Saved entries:
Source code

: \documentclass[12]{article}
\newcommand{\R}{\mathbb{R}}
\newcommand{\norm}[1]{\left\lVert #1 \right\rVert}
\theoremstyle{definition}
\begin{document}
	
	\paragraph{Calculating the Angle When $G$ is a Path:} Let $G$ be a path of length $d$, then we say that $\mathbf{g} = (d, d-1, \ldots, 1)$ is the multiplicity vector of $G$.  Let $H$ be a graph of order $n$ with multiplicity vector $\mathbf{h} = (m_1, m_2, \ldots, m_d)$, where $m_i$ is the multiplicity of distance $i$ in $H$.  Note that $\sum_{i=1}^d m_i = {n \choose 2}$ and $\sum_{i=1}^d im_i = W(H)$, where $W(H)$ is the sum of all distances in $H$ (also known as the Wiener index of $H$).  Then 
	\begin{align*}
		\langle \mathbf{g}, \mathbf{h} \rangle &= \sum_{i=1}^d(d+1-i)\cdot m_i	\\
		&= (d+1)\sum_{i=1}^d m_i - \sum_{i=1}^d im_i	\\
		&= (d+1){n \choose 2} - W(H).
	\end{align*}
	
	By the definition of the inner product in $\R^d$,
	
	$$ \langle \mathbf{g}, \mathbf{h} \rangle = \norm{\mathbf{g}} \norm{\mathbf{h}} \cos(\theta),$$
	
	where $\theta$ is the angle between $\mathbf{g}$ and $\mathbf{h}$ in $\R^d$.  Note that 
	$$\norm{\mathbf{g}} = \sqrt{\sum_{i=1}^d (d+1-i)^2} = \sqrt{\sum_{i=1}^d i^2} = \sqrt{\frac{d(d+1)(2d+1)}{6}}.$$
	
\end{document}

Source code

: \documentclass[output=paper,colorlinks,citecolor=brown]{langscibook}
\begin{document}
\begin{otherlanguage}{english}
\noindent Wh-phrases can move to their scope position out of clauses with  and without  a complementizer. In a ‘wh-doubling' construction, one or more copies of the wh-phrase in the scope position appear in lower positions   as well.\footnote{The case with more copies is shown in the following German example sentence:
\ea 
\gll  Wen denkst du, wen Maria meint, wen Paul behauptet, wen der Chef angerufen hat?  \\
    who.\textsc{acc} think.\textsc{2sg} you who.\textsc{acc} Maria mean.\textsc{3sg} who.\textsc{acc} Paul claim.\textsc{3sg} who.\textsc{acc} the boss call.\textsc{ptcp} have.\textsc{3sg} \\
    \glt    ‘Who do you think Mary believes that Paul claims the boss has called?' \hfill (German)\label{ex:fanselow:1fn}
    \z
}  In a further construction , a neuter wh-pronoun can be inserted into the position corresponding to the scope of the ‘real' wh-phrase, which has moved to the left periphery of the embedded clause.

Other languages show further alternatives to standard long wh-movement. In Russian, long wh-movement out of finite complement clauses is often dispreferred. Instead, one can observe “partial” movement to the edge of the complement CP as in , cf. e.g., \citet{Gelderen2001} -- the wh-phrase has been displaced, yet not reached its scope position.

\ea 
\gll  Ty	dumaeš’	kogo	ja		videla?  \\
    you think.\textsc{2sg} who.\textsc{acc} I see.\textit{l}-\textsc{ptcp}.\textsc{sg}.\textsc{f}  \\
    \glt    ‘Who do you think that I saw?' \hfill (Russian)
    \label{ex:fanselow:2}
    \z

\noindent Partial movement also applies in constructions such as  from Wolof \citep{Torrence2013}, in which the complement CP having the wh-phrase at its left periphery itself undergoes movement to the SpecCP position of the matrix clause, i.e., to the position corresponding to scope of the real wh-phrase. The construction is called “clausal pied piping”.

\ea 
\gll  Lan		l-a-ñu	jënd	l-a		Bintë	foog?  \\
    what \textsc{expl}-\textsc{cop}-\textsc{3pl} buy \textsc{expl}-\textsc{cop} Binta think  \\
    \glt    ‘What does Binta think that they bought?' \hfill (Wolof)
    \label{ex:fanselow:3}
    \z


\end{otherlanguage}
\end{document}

Work to be completed: The answer must be every line of the records that contains the word "label".

Result for this task:
    \glt    ‘Who do you think Mary believes that Paul claims the boss has called?' \hfill (German)\label{ex:fanselow:1fn}
    \label{ex:fanselow:2}
    \label{ex:fanselow:3}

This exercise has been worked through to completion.